PROBLEM TO SOLVE =
Only one span of the listing below is wanted: the lines from the one with "使用 qt 中的安装程序[安装" through the one with "安装 [Mac OS X", reproduced exactly, both ends kept.

DATASET EXCERPTS =
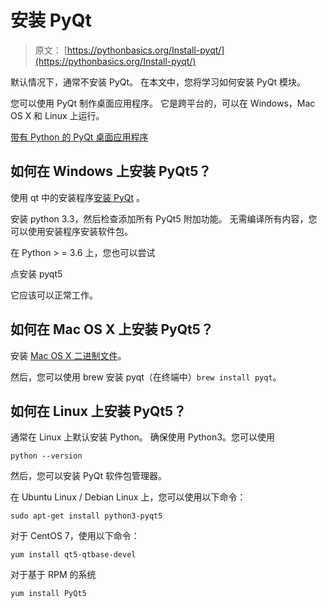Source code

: # 安装 PyQt

> 原文： [https://pythonbasics.org/Install-pyqt/](https://pythonbasics.org/Install-pyqt/)

默认情况下，通常不安装 PyQt。 在本文中，您将学习如何安装 PyQt 模块。

您可以使用 PyQt 制作桌面应用程序。 它是跨平台的，可以在 Windows，Mac OS X 和 Linux 上运行。


[带有 Python 的 PyQt 桌面应用程序](https://gum.co/pysqtsamples)

## 如何在 Windows 上安装 PyQt5？

使用 qt 中的安装程序[安装 PyQt](http://qt-project.org/downloads) 。

安装 python 3.3，然后检查添加所有 PyQt5 附加功能。 无需编译所有内容，您可以使用安装程序安装软件包。

在 Python &gt; = 3.6 上，您也可以尝试

点安装 pyqt5

它应该可以正常工作。

## 如何在 Mac OS X 上安装 PyQt5？

安装 [Mac OS X 二进制文件](http://qt-project.org/wiki/PySide_Binaries_MacOSX)。

然后，您可以使用 brew 安装 pyqt（在终端中）`brew install pyqt`。

## 如何在 Linux 上安装 PyQt5？

通常在 Linux 上默认安装 Python。 确保使用 Python3。您可以使用

`python --version`

然后，您可以安装 PyQt 软件包管理器。

在 Ubuntu Linux / Debian Linux 上，您可以使用以下命令：

`sudo apt-get install python3-pyqt5`

对于 CentOS 7，使用以下命令：

`yum install qt5-qtbase-devel`

对于基于 RPM 的系统

`yum install PyQt5`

SOLUTION =
使用 qt 中的安装程序[安装 PyQt](http://qt-project.org/downloads) 。

安装 python 3.3，然后检查添加所有 PyQt5 附加功能。 无需编译所有内容，您可以使用安装程序安装软件包。

在 Python &gt; = 3.6 上，您也可以尝试

点安装 pyqt5

它应该可以正常工作。

## 如何在 Mac OS X 上安装 PyQt5？

安装 [Mac OS X 二进制文件](http://qt-project.org/wiki/PySide_Binaries_MacOSX)。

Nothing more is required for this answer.